### WORK ORDER:
Exact wording is required: transcribe all the entries and leave the images out.

*** Opening of RECORDS FOR THE TASK ***

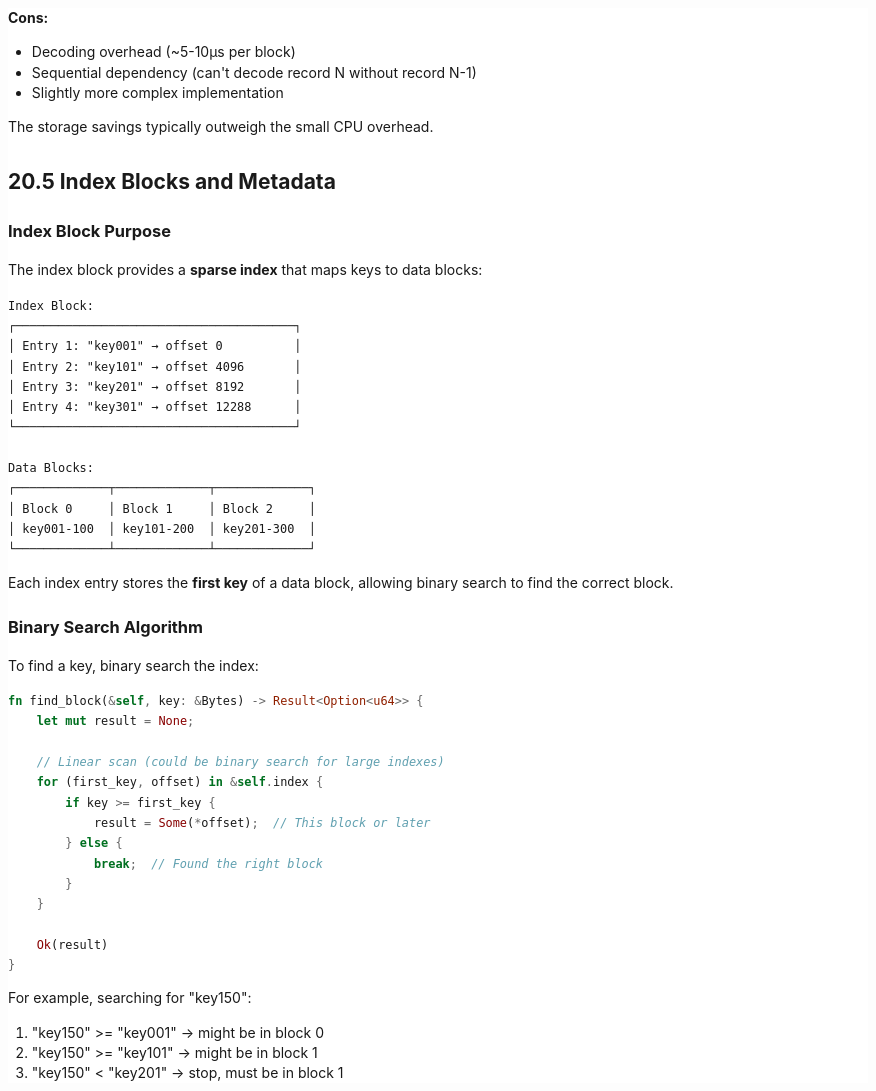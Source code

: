 **Cons:**
- Decoding overhead (~5-10μs per block)
- Sequential dependency (can't decode record N without record N-1)
- Slightly more complex implementation

The storage savings typically outweigh the small CPU overhead.

## 20.5 Index Blocks and Metadata

### Index Block Purpose

The index block provides a **sparse index** that maps keys to data blocks:

```
Index Block:
┌───────────────────────────────────────┐
│ Entry 1: "key001" → offset 0          │
│ Entry 2: "key101" → offset 4096       │
│ Entry 3: "key201" → offset 8192       │
│ Entry 4: "key301" → offset 12288      │
└───────────────────────────────────────┘

Data Blocks:
┌─────────────┬─────────────┬─────────────┐
│ Block 0     │ Block 1     │ Block 2     │
│ key001-100  │ key101-200  │ key201-300  │
└─────────────┴─────────────┴─────────────┘
```

Each index entry stores the **first key** of a data block, allowing binary search to find the correct block.

### Binary Search Algorithm

To find a key, binary search the index:

```rust
fn find_block(&self, key: &Bytes) -> Result<Option<u64>> {
    let mut result = None;

    // Linear scan (could be binary search for large indexes)
    for (first_key, offset) in &self.index {
        if key >= first_key {
            result = Some(*offset);  // This block or later
        } else {
            break;  // Found the right block
        }
    }

    Ok(result)
}
```

For example, searching for "key150":
1. "key150" >= "key001" → might be in block 0
2. "key150" >= "key101" → might be in block 1
3. "key150" < "key201" → stop, must be in block 1
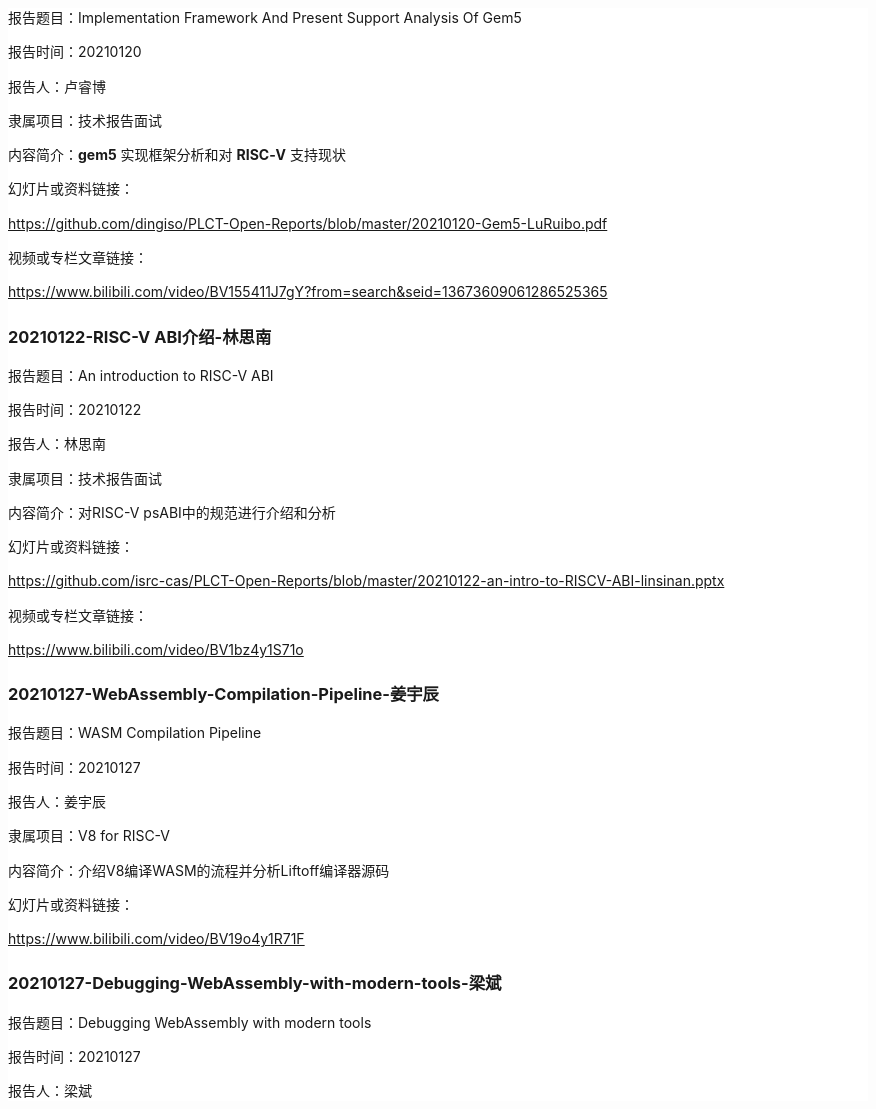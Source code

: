 报告题目：Implementation Framework And Present Support Analysis Of Gem5

报告时间：20210120

报告人：卢睿博

隶属项目：技术报告面试

内容简介：**gem5** 实现框架分析和对 **RISC‐V** 支持现状

幻灯片或资料链接：

https://github.com/dingiso/PLCT-Open-Reports/blob/master/20210120-Gem5-LuRuibo.pdf

视频或专栏文章链接：

https://www.bilibili.com/video/BV155411J7gY?from=search&seid=13673609061286525365

### 20210122-RISC-V ABI介绍-林思南

报告题目：An introduction to RISC-V ABI

报告时间：20210122

报告人：林思南

隶属项目：技术报告面试

内容简介：对RISC-V psABI中的规范进行介绍和分析

幻灯片或资料链接：

https://github.com/isrc-cas/PLCT-Open-Reports/blob/master/20210122-an-intro-to-RISCV-ABI-linsinan.pptx

视频或专栏文章链接：

https://www.bilibili.com/video/BV1bz4y1S71o

### 20210127-WebAssembly-Compilation-Pipeline-姜宇辰

报告题目：WASM Compilation Pipeline

报告时间：20210127

报告人：姜宇辰

隶属项目：V8 for RISC-V

内容简介：介绍V8编译WASM的流程并分析Liftoff编译器源码

幻灯片或资料链接：

https://www.bilibili.com/video/BV19o4y1R71F

### 20210127-Debugging-WebAssembly-with-modern-tools-梁斌

报告题目：Debugging WebAssembly with modern tools

报告时间：20210127

报告人：梁斌
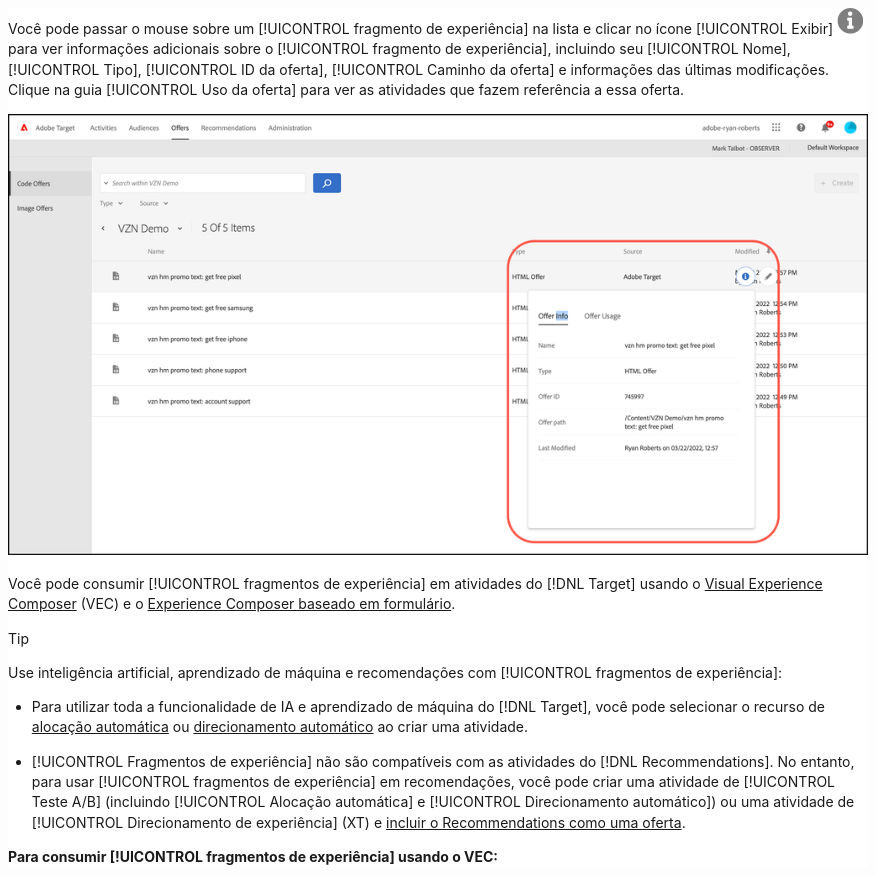 Você pode passar o mouse sobre um [!UICONTROL fragmento de experiência] na lista e clicar no ícone [!UICONTROL Exibir] ![Ícone de informação](/help/main/c-integrating-target-with-mac/aem/assets/icon-info.png) para ver informações adicionais sobre o [!UICONTROL fragmento de experiência], incluindo seu [!UICONTROL Nome], [!UICONTROL Tipo], [!UICONTROL ID da oferta], [!UICONTROL Caminho da oferta] e informações das últimas modificações. Clique na guia [!UICONTROL Uso da oferta] para ver as atividades que fazem referência a essa oferta.

![Pop-up de informações do fragmento de experiência](/help/main/c-integrating-target-with-mac/aem/assets/xf-info-popup.png)

Você pode consumir [!UICONTROL fragmentos de experiência] em atividades do [!DNL Target] usando o [Visual Experience Composer](/help/main/c-experiences/c-visual-experience-composer/visual-experience-composer.md) (VEC) e o [Experience Composer baseado em formulário](/help/main/c-experiences/form-experience-composer.md).


>[!TIP]
>
>Use inteligência artificial, aprendizado de máquina e recomendações com [!UICONTROL fragmentos de experiência]:
>
>* Para utilizar toda a funcionalidade de IA e aprendizado de máquina do [!DNL Target], você pode selecionar o recurso de [alocação automática](/help/main/c-activities/automated-traffic-allocation/automated-traffic-allocation.md#concept_A1407678796B4C569E94CBA8A9F7F5D4) ou [direcionamento automático](/help/main/c-activities/auto-target/auto-target-to-optimize.md) ao criar uma atividade.
>
>* [!UICONTROL Fragmentos de experiência] não são compatíveis com as atividades do [!DNL Recommendations]. No entanto, para usar [!UICONTROL fragmentos de experiência] em recomendações, você pode criar uma atividade de [!UICONTROL Teste A/B] (incluindo [!UICONTROL Alocação automática] e [!UICONTROL Direcionamento automático]) ou uma atividade de [!UICONTROL Direcionamento de experiência] (XT) e [incluir o Recommendations como uma oferta](/help/main/c-recommendations/recommendations-as-an-offer.md).


**Para consumir [!UICONTROL fragmentos de experiência] usando o VEC:**
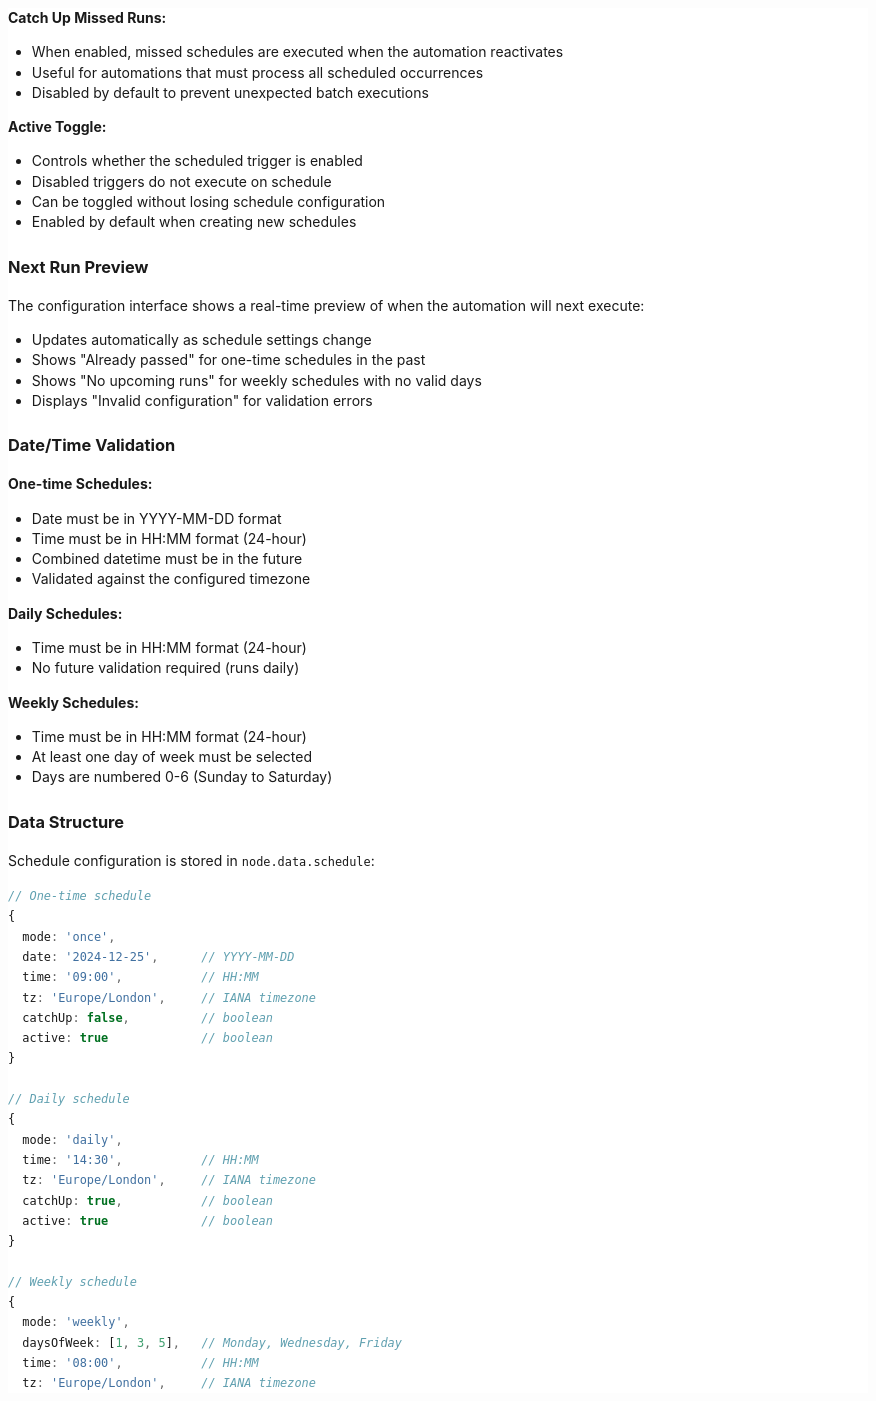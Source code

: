 **Catch Up Missed Runs:**
- When enabled, missed schedules are executed when the automation reactivates
- Useful for automations that must process all scheduled occurrences
- Disabled by default to prevent unexpected batch executions

**Active Toggle:**
- Controls whether the scheduled trigger is enabled
- Disabled triggers do not execute on schedule
- Can be toggled without losing schedule configuration
- Enabled by default when creating new schedules

### Next Run Preview

The configuration interface shows a real-time preview of when the automation will next execute:
- Updates automatically as schedule settings change
- Shows "Already passed" for one-time schedules in the past
- Shows "No upcoming runs" for weekly schedules with no valid days
- Displays "Invalid configuration" for validation errors

### Date/Time Validation

**One-time Schedules:**
- Date must be in YYYY-MM-DD format
- Time must be in HH:MM format (24-hour)
- Combined datetime must be in the future
- Validated against the configured timezone

**Daily Schedules:**
- Time must be in HH:MM format (24-hour)
- No future validation required (runs daily)

**Weekly Schedules:**
- Time must be in HH:MM format (24-hour)
- At least one day of week must be selected
- Days are numbered 0-6 (Sunday to Saturday)

### Data Structure

Schedule configuration is stored in `node.data.schedule`:

```typescript
// One-time schedule
{
  mode: 'once',
  date: '2024-12-25',      // YYYY-MM-DD
  time: '09:00',           // HH:MM
  tz: 'Europe/London',     // IANA timezone
  catchUp: false,          // boolean
  active: true             // boolean
}

// Daily schedule
{
  mode: 'daily',
  time: '14:30',           // HH:MM
  tz: 'Europe/London',     // IANA timezone
  catchUp: true,           // boolean
  active: true             // boolean
}

// Weekly schedule
{
  mode: 'weekly',
  daysOfWeek: [1, 3, 5],   // Monday, Wednesday, Friday
  time: '08:00',           // HH:MM
  tz: 'Europe/London',     // IANA timezone
```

*** Close of RECORDS FOR THE TASK ***

### EXERCISE SOLUTION:
Source code

: **Cons:**
- Decoding overhead (~5-10μs per block)
- Sequential dependency (can't decode record N without record N-1)
- Slightly more complex implementation

The storage savings typically outweigh the small CPU overhead.

## 20.5 Index Blocks and Metadata

### Index Block Purpose

The index block provides a **sparse index** that maps keys to data blocks:

```
Index Block:
┌───────────────────────────────────────┐
│ Entry 1: "key001" → offset 0          │
│ Entry 2: "key101" → offset 4096       │
│ Entry 3: "key201" → offset 8192       │
│ Entry 4: "key301" → offset 12288      │
└───────────────────────────────────────┘

Data Blocks:
┌─────────────┬─────────────┬─────────────┐
│ Block 0     │ Block 1     │ Block 2     │
│ key001-100  │ key101-200  │ key201-300  │
└─────────────┴─────────────┴─────────────┘
```

Each index entry stores the **first key** of a data block, allowing binary search to find the correct block.

### Binary Search Algorithm

To find a key, binary search the index:

```rust
fn find_block(&self, key: &Bytes) -> Result<Option<u64>> {
    let mut result = None;

    // Linear scan (could be binary search for large indexes)
    for (first_key, offset) in &self.index {
        if key >= first_key {
            result = Some(*offset);  // This block or later
        } else {
            break;  // Found the right block
        }
    }

    Ok(result)
}
```

For example, searching for "key150":
1. "key150" >= "key001" → might be in block 0
2. "key150" >= "key101" → might be in block 1
3. "key150" < "key201" → stop, must be in block 1
Source code

: 报告题目：Implementation Framework And Present Support Analysis Of Gem5

报告时间：20210120

报告人：卢睿博

隶属项目：技术报告面试

内容简介：**gem5** 实现框架分析和对 **RISC‐V** 支持现状

幻灯片或资料链接：

https://github.com/dingiso/PLCT-Open-Reports/blob/master/20210120-Gem5-LuRuibo.pdf

视频或专栏文章链接：

https://www.bilibili.com/video/BV155411J7gY?from=search&seid=13673609061286525365

### 20210122-RISC-V ABI介绍-林思南

报告题目：An introduction to RISC-V ABI

报告时间：20210122

报告人：林思南

隶属项目：技术报告面试

内容简介：对RISC-V psABI中的规范进行介绍和分析

幻灯片或资料链接：

https://github.com/isrc-cas/PLCT-Open-Reports/blob/master/20210122-an-intro-to-RISCV-ABI-linsinan.pptx

视频或专栏文章链接：

https://www.bilibili.com/video/BV1bz4y1S71o

### 20210127-WebAssembly-Compilation-Pipeline-姜宇辰

报告题目：WASM Compilation Pipeline

报告时间：20210127

报告人：姜宇辰

隶属项目：V8 for RISC-V

内容简介：介绍V8编译WASM的流程并分析Liftoff编译器源码

幻灯片或资料链接：

https://www.bilibili.com/video/BV19o4y1R71F

### 20210127-Debugging-WebAssembly-with-modern-tools-梁斌

报告题目：Debugging WebAssembly with modern tools

报告时间：20210127

报告人：梁斌
 Você pode passar o mouse sobre um [!UICONTROL fragmento de experiência] na lista e clicar no ícone [!UICONTROL Exibir] ![Ícone de informação](/help/main/c-integrating-target-with-mac/aem/assets/icon-info.png) para ver informações adicionais sobre o [!UICONTROL fragmento de experiência], incluindo seu [!UICONTROL Nome], [!UICONTROL Tipo], [!UICONTROL ID da oferta], [!UICONTROL Caminho da oferta] e informações das últimas modificações. Clique na guia [!UICONTROL Uso da oferta] para ver as atividades que fazem referência a essa oferta.

![Pop-up de informações do fragmento de experiência](/help/main/c-integrating-target-with-mac/aem/assets/xf-info-popup.png)

Você pode consumir [!UICONTROL fragmentos de experiência] em atividades do [!DNL Target] usando o [Visual Experience Composer](/help/main/c-experiences/c-visual-experience-composer/visual-experience-composer.md) (VEC) e o [Experience Composer baseado em formulário](/help/main/c-experiences/form-experience-composer.md).


>[!TIP]
>
>Use inteligência artificial, aprendizado de máquina e recomendações com [!UICONTROL fragmentos de experiência]:
>
>* Para utilizar toda a funcionalidade de IA e aprendizado de máquina do [!DNL Target], você pode selecionar o recurso de [alocação automática](/help/main/c-activities/automated-traffic-allocation/automated-traffic-allocation.md#concept_A1407678796B4C569E94CBA8A9F7F5D4) ou [direcionamento automático](/help/main/c-activities/auto-target/auto-target-to-optimize.md) ao criar uma atividade.
>
>* [!UICONTROL Fragmentos de experiência] não são compatíveis com as atividades do [!DNL Recommendations]. No entanto, para usar [!UICONTROL fragmentos de experiência] em recomendações, você pode criar uma atividade de [!UICONTROL Teste A/B] (incluindo [!UICONTROL Alocação automática] e [!UICONTROL Direcionamento automático]) ou uma atividade de [!UICONTROL Direcionamento de experiência] (XT) e [incluir o Recommendations como uma oferta](/help/main/c-recommendations/recommendations-as-an-offer.md).


**Para consumir [!UICONTROL fragmentos de experiência] usando o VEC:**
Source code

: **Catch Up Missed Runs:**
- When enabled, missed schedules are executed when the automation reactivates
- Useful for automations that must process all scheduled occurrences
- Disabled by default to prevent unexpected batch executions

**Active Toggle:**
- Controls whether the scheduled trigger is enabled
- Disabled triggers do not execute on schedule
- Can be toggled without losing schedule configuration
- Enabled by default when creating new schedules

### Next Run Preview

The configuration interface shows a real-time preview of when the automation will next execute:
- Updates automatically as schedule settings change
- Shows "Already passed" for one-time schedules in the past
- Shows "No upcoming runs" for weekly schedules with no valid days
- Displays "Invalid configuration" for validation errors

### Date/Time Validation

**One-time Schedules:**
- Date must be in YYYY-MM-DD format
- Time must be in HH:MM format (24-hour)
- Combined datetime must be in the future
- Validated against the configured timezone

**Daily Schedules:**
- Time must be in HH:MM format (24-hour)
- No future validation required (runs daily)

**Weekly Schedules:**
- Time must be in HH:MM format (24-hour)
- At least one day of week must be selected
- Days are numbered 0-6 (Sunday to Saturday)

### Data Structure

Schedule configuration is stored in `node.data.schedule`:

```typescript
// One-time schedule
{
  mode: 'once',
  date: '2024-12-25',      // YYYY-MM-DD
  time: '09:00',           // HH:MM
  tz: 'Europe/London',     // IANA timezone
  catchUp: false,          // boolean
  active: true             // boolean
}

// Daily schedule
{
  mode: 'daily',
  time: '14:30',           // HH:MM
  tz: 'Europe/London',     // IANA timezone
  catchUp: true,           // boolean
  active: true             // boolean
}

// Weekly schedule
{
  mode: 'weekly',
  daysOfWeek: [1, 3, 5],   // Monday, Wednesday, Friday
  time: '08:00',           // HH:MM
  tz: 'Europe/London',     // IANA timezone
```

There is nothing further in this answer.